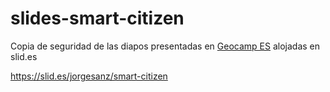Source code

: slides-smart-citizen
====================

Copia de seguridad de las diapos presentadas en [Geocamp ES](http://geocamp.es) alojadas en slid.es

https://slid.es/jorgesanz/smart-citizen
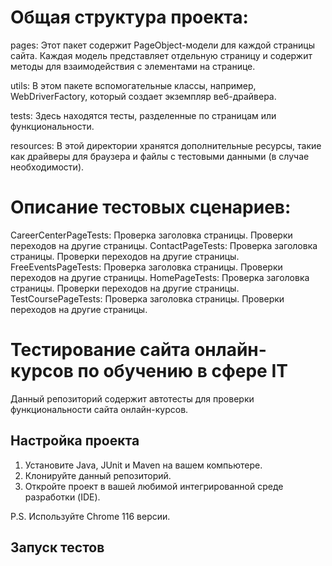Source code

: # Общая структура проекта:

pages: Этот пакет содержит PageObject-модели для каждой страницы сайта. 
Каждая модель представляет отдельную страницу и содержит методы для взаимодействия с элементами на странице.

utils: В этом пакете вспомогательные классы, например, WebDriverFactory, который создает экземпляр веб-драйвера.

tests: Здесь находятся тесты, разделенные по страницам или функциональности.

resources: В этой директории хранятся дополнительные ресурсы, такие как драйверы для браузера и 
файлы с тестовыми данными (в случае необходимости).

# Описание тестовых сценариев:
 

CareerCenterPageTests: Проверка заголовка страницы. Проверки переходов на другие страницы.
ContactPageTests: Проверка заголовка страницы. Проверки переходов на другие страницы.
FreeEventsPageTests: Проверка заголовка страницы. Проверки переходов на другие страницы.
HomePageTests: Проверка заголовка страницы. Проверки переходов на другие страницы.
TestCoursePageTests: Проверка заголовка страницы. Проверки переходов на другие страницы.


# Тестирование сайта онлайн-курсов по обучению в сфере IT

Данный репозиторий содержит автотесты для проверки функциональности сайта онлайн-курсов.

## Настройка проекта

1. Установите Java, JUnit и Maven на вашем компьютере.
2. Клонируйте данный репозиторий.
3. Откройте проект в вашей любимой интегрированной среде разработки (IDE).

P.S. Используйте Chrome 116 версии. 

## Запуск тестов
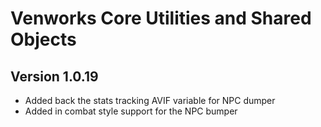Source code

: # Venworks Core Utilities and Shared Objects

## Version 1.0.19
* Added back the stats tracking AVIF variable for NPC dumper
* Added in combat style support for the NPC bumper
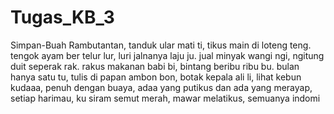 # Tugas_KB_3
Simpan-Buah Rambutantan, tanduk ular mati ti, tikus main di loteng teng. tengok ayam ber telur lur, luri jalnanya laju ju. jual minyak wangi ngi, ngitung duit seperak rak. rakus makanan babi bi, bintang beribu ribu bu. bulan hanya satu tu, tulis di papan ambon bon, botak kepala ali li, lihat kebun kudaaa, penuh dengan buaya, adaa yang putikus dan ada yang merayap, setiap harimau, ku siram semut merah, mawar melatikus, semuanya indomi

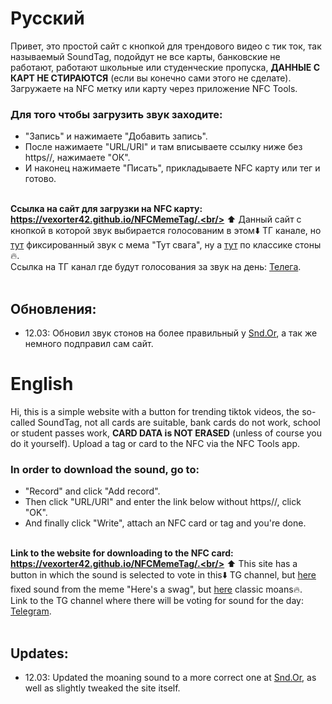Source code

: # Русский
Привет, это простой сайт с кнопкой для трендового видео с тик ток, так называемый SoundTag, подойдут не все карты, банковские не работают, работают школьные или студенческие пропуска, **ДАННЫЕ С КАРТ НЕ СТИРАЮТСЯ** (если вы конечно сами этого не сделате). Загружаете на NFC метку или карту через приложение NFC Tools. <br>
### Для того чтобы загрузить звук заходите:
- "Запись" и нажимаете "Добавить запись". <br/>
- После нажимаете "URL/URI" и там вписываете ссылку ниже без https//, нажимаете "ОК". <br/>
- И наконец нажимаете "Писать", прикладываете NFC карту или тег и готово. <br><br>

**Ссылка на сайт для загрузки на NFC карту: https://vexorter42.github.io/NFCMemeTag/.<br/>**
⬆️ Данный сайт с кнопкой в которой звук выбирается голосованим в этом⬇️ ТГ канале, но [тут](https://github.com/Vexorter42/NFCMemeTag/tree/main/s) фиксированный звук с мема "Тут свага", ну а [тут](https://github.com/Vexorter42/NFCMemeTag/tree/main/o) по классике стоны🔥.<br/>
Ссылка на ТГ канал где будут голосования за звук на день: [Телега](https://t.me/Vexkon). <br/><br/>
## Обновления:
- 12.03: Обновил звук стонов на более правильный у [Snd.Or](https://github.com/Vexorter42/NFCMemeTag/tree/main/o), а так же немного подправил сам сайт.

# English
Hi, this is a simple website with a button for trending tiktok videos, the so-called SoundTag, not all cards are suitable, bank cards do not work, school or student passes work, **CARD DATA is NOT ERASED** (unless of course you do it yourself). Upload a tag or card to the NFC via the NFC Tools app. <br>
### In order to download the sound, go to:
- "Record" and click "Add record". <br/>
- Then click "URL/URI" and enter the link below without https//, click "OK". <br/>
- And finally click "Write", attach an NFC card or tag and you're done. <br><br>

**Link to the website for downloading to the NFC card: https://vexorter42.github.io/NFCMemeTag/.<br/>**
⬆️ This site has a button in which the sound is selected to vote in this⬇️ TG channel, but [here](https://github.com/Vexorter42/NFCMemeTag/tree/main/s) fixed sound from the meme "Here's a swag", but [here](https://github.com/Vexorter42/NFCMemeTag/tree/main/o) classic moans🔥.<br/>
Link to the TG channel where there will be voting for sound for the day: [Telegram](https://t.me/Vexkon). <br/><br/>
## Updates:
- 12.03: Updated the moaning sound to a more correct one at [Snd.Or](https://github.com/Vexorter42/NFCMemeTag/tree/main/o), as well as slightly tweaked the site itself.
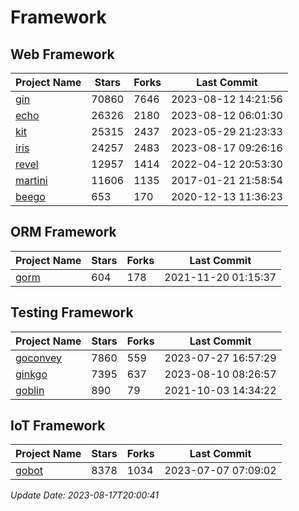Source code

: # Framework

## Web Framework
| Project Name | Stars | Forks | Last Commit |
| ------------ | ----- | ----- | ----------- |
| [gin](https://github.com/gin-gonic/gin) | 70860 | 7646 | 2023-08-12 14:21:56 |
| [echo](https://github.com/labstack/echo) | 26326 | 2180 | 2023-08-12 06:01:30 |
| [kit](https://github.com/go-kit/kit) | 25315 | 2437 | 2023-05-29 21:23:33 |
| [iris](https://github.com/kataras/iris) | 24257 | 2483 | 2023-08-17 09:26:16 |
| [revel](https://github.com/revel/revel) | 12957 | 1414 | 2022-04-12 20:53:30 |
| [martini](https://github.com/go-martini/martini) | 11606 | 1135 | 2017-01-21 21:58:54 |
| [beego](https://github.com/astaxie/beego) | 653 | 170 | 2020-12-13 11:36:23 |

## ORM Framework
| Project Name | Stars | Forks | Last Commit |
| ------------ | ----- | ----- | ----------- |
| [gorm](https://github.com/jinzhu/gorm) | 604 | 178 | 2021-11-20 01:15:37 |

## Testing Framework
| Project Name | Stars | Forks | Last Commit |
| ------------ | ----- | ----- | ----------- |
| [goconvey](https://github.com/smartystreets/goconvey) | 7860 | 559 | 2023-07-27 16:57:29 |
| [ginkgo](https://github.com/onsi/ginkgo) | 7395 | 637 | 2023-08-10 08:26:57 |
| [goblin](https://github.com/franela/goblin) | 890 | 79 | 2021-10-03 14:34:22 |

## IoT Framework
| Project Name | Stars | Forks | Last Commit |
| ------------ | ----- | ----- | ----------- |
| [gobot](https://github.com/hybridgroup/gobot) | 8378 | 1034 | 2023-07-07 07:09:02 |

*Update Date: 2023-08-17T20:00:41*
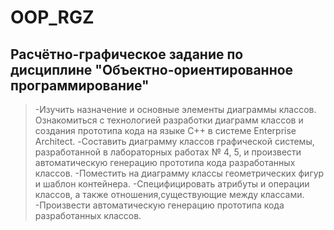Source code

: # OOP_RGZ
## Расчётно-графическое задание по дисциплине "Объектно-ориентированное программирование"
> -Изучить назначение и основные элементы диаграммы классов. Ознакомиться с технологией разработки диаграмм классов и создания прототипа кода на языке С++ в системе Enterprise Architect.
-Составить диаграмму классов графической системы, разработанной в лабораторных работах № 4, 5, и произвести автоматическую генерацию прототипа кода разработанных классов.
-Поместить на диаграмму классы геометрических фигур и шаблон контейнера.
 -Специфицировать атрибуты и операции классов, а также отношения,существующие между классами.
-Произвести автоматическую генерацию прототипа кода разработанных классов.
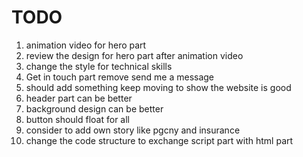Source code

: # TODO

1. animation video for hero part
2. review the design for hero part after animation video
3. change the style for technical skills
4. Get in touch part remove send me a message
5. should add something keep moving to show the website is good
6. header part can be better
7. background design can be better
8. button should float for all
9. consider to add own story like pgcny and insurance
10. change the code structure to exchange script part with html part
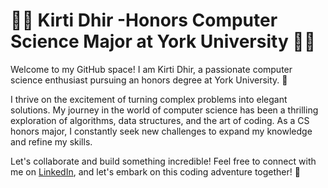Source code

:# 👩‍💻 Kirti Dhir -Honors Computer Science Major at York University 👩‍💻

Welcome to my GitHub space! I am Kirti Dhir, a passionate computer science enthusiast pursuing an honors degree at York University. 🚀

I thrive on the excitement of turning complex problems into elegant solutions. My journey in the world of computer science has been a thrilling exploration of algorithms, data structures, and the art of coding. As a CS honors major, I constantly seek new challenges to expand my knowledge and refine my skills.

Let's collaborate and build something incredible! Feel free to connect with me on [LinkedIn](https://www.linkedin.com/in/kirtidhir04), and let's embark on this coding adventure together! 🚀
= = =
Exercise goal -
Counting only lines that hold the word "York", say how many there are in the listing above and add nothing.

Task result -
2